Editor’s note: On Dec. 3, the Kaua‘i Museum celebrates its 50th anniversary. Museum leaders have chosen 50 stories from exhibits, collections and the archives of the museum to share with the public. One story will run daily through Dec. 3.
Editor’s note: On Dec. 3, the Kaua‘i Museum celebrates its 50th anniversary. Museum leaders have chosen 50 stories from exhibits, collections and the archives of the museum to share with the public. One story will run daily through Dec. 3.
LIHU‘E — Being the only western doctor on Kaua‘i for most of 40 years, Dr. James Smith of Koloa kept a horse and buggy ready to be called away at a moments notice.
At sunrise, one Monday morning in 1865, a frantic and exhausted rider arrived, having traveled throughout the night with the news that Robert Cockran Wyllie had slit his throat but still lived. Smith recorded in his journal, “I left home about quarter before 8 o’clock … changed horses at Wailua and reached Princeville at half past 12. Only 4 and a half hours from Koloa.” The distance was 45 miles over rough terrain with numerous rivers to cross. It was a remarkable ride.
Smith found his patient conscious but in a very bad way. The cut made with a heavy razor caused the trachea to separate and the loss of blood was so great that he couldn’t imagine the poor man having any more to bleed. Only the barest thread of a pulse existed. Dr. Smith tried, but couldn’t stitch up the throat so that there was no way to feed the man. By evening Wyllie became delirious and Tuesday he became rational but then was delirious all night. He finally died about 6:05 on Wednesday evening. Dr. Smith entered in his journal, “I pray I never see another such case.”
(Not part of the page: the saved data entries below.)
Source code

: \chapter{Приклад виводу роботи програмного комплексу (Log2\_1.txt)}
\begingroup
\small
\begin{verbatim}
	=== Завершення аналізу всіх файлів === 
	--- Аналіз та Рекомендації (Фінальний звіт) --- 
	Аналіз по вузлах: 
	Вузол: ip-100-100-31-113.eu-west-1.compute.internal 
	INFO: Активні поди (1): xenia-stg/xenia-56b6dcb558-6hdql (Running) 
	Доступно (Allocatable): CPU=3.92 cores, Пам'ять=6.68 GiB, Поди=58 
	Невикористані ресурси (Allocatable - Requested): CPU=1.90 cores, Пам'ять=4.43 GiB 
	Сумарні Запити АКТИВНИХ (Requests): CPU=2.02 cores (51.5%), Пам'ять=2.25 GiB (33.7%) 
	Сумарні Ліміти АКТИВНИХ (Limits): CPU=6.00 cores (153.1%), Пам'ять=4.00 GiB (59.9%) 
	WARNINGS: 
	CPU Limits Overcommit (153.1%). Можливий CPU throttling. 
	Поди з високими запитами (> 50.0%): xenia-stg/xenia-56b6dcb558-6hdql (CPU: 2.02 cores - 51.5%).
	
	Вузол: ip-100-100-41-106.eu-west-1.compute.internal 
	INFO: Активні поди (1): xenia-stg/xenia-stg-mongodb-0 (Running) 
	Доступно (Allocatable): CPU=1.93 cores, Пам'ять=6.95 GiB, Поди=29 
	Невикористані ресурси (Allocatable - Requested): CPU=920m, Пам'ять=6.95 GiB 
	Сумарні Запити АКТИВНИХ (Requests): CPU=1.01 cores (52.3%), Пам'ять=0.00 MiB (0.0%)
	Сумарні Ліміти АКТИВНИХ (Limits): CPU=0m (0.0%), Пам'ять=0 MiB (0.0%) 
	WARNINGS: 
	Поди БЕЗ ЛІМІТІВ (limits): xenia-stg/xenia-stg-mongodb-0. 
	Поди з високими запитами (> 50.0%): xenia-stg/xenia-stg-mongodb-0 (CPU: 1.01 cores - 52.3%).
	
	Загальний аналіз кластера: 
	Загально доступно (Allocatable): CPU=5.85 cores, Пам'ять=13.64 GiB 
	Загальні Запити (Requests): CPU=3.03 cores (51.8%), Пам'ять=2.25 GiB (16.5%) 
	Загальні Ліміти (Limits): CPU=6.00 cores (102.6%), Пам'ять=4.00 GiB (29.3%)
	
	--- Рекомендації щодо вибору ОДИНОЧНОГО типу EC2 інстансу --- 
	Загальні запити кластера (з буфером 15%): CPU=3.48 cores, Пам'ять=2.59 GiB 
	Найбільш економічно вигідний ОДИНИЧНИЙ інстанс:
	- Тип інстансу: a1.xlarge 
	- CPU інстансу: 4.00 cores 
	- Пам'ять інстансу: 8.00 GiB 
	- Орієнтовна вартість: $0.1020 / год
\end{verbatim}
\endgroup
The cause for the man’s attempted suicide was that his uncle’s estate at Princeville with its new $40,000 mill was deeply in debt. The mill was more for show and the plantation was not capable of bringing in the profits necessary pay down the debt. Wyllie was despondent for weeks when some visiting friends discovered him with his throat slit by his own hand. Their quick action in binding his wounds and sending the rider to Koloa, allowed young Wyllie the opportunity to write his will.
The notice in the Hawaiian Gazette mentioned he died “suddenly.” Robert Wyllie was buried in the Wai‘oli churchyard in an unmarked grave surround by an iron fence.